HOW TO COMPLETE THIS TASK:
Please filter the entries and return only the lines that include "subsubsection".
····················
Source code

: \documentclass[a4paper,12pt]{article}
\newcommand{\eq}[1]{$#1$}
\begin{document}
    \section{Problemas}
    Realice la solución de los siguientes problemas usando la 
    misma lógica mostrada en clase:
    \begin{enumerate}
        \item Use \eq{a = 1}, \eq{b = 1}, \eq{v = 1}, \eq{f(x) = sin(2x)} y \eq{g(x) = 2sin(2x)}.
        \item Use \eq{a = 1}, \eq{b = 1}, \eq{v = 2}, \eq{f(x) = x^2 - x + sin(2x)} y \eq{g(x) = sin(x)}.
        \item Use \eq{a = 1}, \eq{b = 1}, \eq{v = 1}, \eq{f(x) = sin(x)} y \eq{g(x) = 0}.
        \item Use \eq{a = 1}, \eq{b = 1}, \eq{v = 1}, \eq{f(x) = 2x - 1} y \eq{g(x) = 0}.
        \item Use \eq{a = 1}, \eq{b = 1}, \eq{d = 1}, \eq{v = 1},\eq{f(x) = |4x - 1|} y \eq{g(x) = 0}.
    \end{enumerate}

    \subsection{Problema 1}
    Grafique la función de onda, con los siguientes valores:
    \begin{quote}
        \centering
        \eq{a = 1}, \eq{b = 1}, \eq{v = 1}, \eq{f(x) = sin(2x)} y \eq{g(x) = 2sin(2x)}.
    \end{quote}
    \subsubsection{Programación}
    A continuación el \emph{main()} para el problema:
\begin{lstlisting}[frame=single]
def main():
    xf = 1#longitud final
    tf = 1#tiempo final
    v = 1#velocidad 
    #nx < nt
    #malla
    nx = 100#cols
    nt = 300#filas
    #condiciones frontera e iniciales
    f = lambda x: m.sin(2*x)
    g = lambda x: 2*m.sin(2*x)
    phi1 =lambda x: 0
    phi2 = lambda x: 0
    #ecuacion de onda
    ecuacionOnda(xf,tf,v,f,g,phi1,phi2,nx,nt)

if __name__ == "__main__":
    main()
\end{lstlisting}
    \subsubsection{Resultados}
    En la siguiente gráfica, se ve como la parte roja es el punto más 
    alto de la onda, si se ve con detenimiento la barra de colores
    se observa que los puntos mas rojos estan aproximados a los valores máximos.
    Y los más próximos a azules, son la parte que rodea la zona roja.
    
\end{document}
····················
YOUR RESPONSE:
    \subsubsection{Programación}
    \subsubsection{Resultados}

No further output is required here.